We love the Minnesota State Fair – amazingly yummy things to eat, farm animals having babies, the midway for the guys, and the wild animals at the DNR building for us girls, with a stop by the horse barn for good measure. This year I had the good fortune of talking with a good friend before going, and she clued me into some tasty Scotch eggs that I had not realized were hiding on a side street we don’t often venture down. My rule for myself is that I don’t eat anything that I can easily eat somewhere else. So I never eat hamburgers, hot dogs or pizza at the fair, though I usually do indulge in a corn dog, since I don’t make those at home.

This year we had promised my mom that we would pick up a poster for her at the fair. It was the special artwork done for that year, and it had a huge rooster painted on it. She has gotten into chickens in the last few years since she and my dad started going to Kauai for the winter. There are a lot of beautifully colored wild chickens that roam that island. Go figure!

We realized that we would need to get to the other side of the fair quickly to be able to pick up the poster before the sales booth closed, so we decided to take the “Sky Ride,” which is gondola that transports people from one end of the fair to the other.
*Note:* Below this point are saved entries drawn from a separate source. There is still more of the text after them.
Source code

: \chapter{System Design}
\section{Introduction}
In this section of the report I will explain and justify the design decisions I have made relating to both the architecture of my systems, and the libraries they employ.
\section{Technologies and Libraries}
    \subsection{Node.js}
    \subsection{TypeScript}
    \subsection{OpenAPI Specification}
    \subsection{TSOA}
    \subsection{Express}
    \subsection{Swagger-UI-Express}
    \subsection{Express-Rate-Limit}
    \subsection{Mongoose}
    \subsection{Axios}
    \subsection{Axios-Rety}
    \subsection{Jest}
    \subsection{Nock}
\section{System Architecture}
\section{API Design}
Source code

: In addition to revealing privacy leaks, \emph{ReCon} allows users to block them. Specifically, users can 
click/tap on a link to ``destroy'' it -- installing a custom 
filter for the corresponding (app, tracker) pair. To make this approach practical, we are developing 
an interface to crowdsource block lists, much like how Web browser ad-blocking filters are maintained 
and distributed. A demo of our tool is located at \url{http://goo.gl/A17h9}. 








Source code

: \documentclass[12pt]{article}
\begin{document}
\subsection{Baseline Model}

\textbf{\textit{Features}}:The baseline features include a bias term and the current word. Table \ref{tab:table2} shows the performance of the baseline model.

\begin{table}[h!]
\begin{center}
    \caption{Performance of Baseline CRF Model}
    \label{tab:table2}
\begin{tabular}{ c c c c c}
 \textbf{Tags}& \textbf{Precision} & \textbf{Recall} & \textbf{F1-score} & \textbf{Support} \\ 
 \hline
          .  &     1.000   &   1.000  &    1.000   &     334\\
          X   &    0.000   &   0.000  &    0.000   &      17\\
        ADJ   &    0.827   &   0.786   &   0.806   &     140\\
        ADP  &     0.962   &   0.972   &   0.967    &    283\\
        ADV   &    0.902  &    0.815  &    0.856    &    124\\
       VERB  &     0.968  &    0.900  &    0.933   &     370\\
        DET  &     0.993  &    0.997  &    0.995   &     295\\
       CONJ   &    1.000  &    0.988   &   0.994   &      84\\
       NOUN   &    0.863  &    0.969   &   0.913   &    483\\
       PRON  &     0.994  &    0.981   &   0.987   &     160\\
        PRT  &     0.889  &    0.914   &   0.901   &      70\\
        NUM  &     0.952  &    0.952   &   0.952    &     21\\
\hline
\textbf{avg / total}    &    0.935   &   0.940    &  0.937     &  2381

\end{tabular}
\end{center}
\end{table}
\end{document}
It is a family favorite. We got into what looked like a reasonably short line – little did we know that it wrapped back and forth on itself on the backside of the ride entrance!

I started to stress out about whether or not we would make it across the fairgrounds in time – should we ask for a refund and start hoofing it? Then realized that I could always come back to the fair another day to pick it up – the $11 entrance fee was still significantly less than the $40 they would charge my mom to have it shipped to her – my parents usually attend the fair, several times some years. But my dad’s foot was bothering him at the time, so they ended up missing this year. I think it may be only the second year he hasn’t made it to the fair since he started taking us before I can remember.

As I was mulling this over, my husband was doing his favorite thing at the fair, people-watching. Suddenly he turns to me and says, “look just a few people behind us.” Wouldn’t you know, but there was Garrison Keillor and his daughter! To be at the state fair with Garrison Keillor – you can’t get much more Minnesotan than that!

We were able to get my mom’s print; too bad Mr. Keillor couldn’t have signed it. But we didn’t want to impinge upon his time with his child. That is the only way we could have had a more Minnesotan day.

New pizza flavor

Introducing the world premiere of Cilantro Chicken pizza.

My husband loves curry and cilantro, so while perusing a curry cookbook, I ran across a recipe heavy on the cilantro. According to the cookbook, the recipe is from Kenya, and involves cooking chicken in a yummy cilantro, ginger, garlic, tomato, yogurt sauce. It is my husband’s favorite dish, so I cooked up a batch that would last for a few meals last weekend.

Last Friday night we were invited to my husband’s best friend’s house for a pizza party, just bring along an ingredient to share. So we brought the cilantro chicken. I wasn’t too sure how it would taste. Kenyan chicken on Italian pizza? Not too promising.

Wow, was it good! It is our new favorite pizza topping –  just it on some red sauce then sprinkled with a little mozzarella cheese. Another friend at the party really enjoyed it, too, so we knew it wasn’t just us being enamored with our ingredient.

What unique ingredients have you tried that were really good (or not so good!)?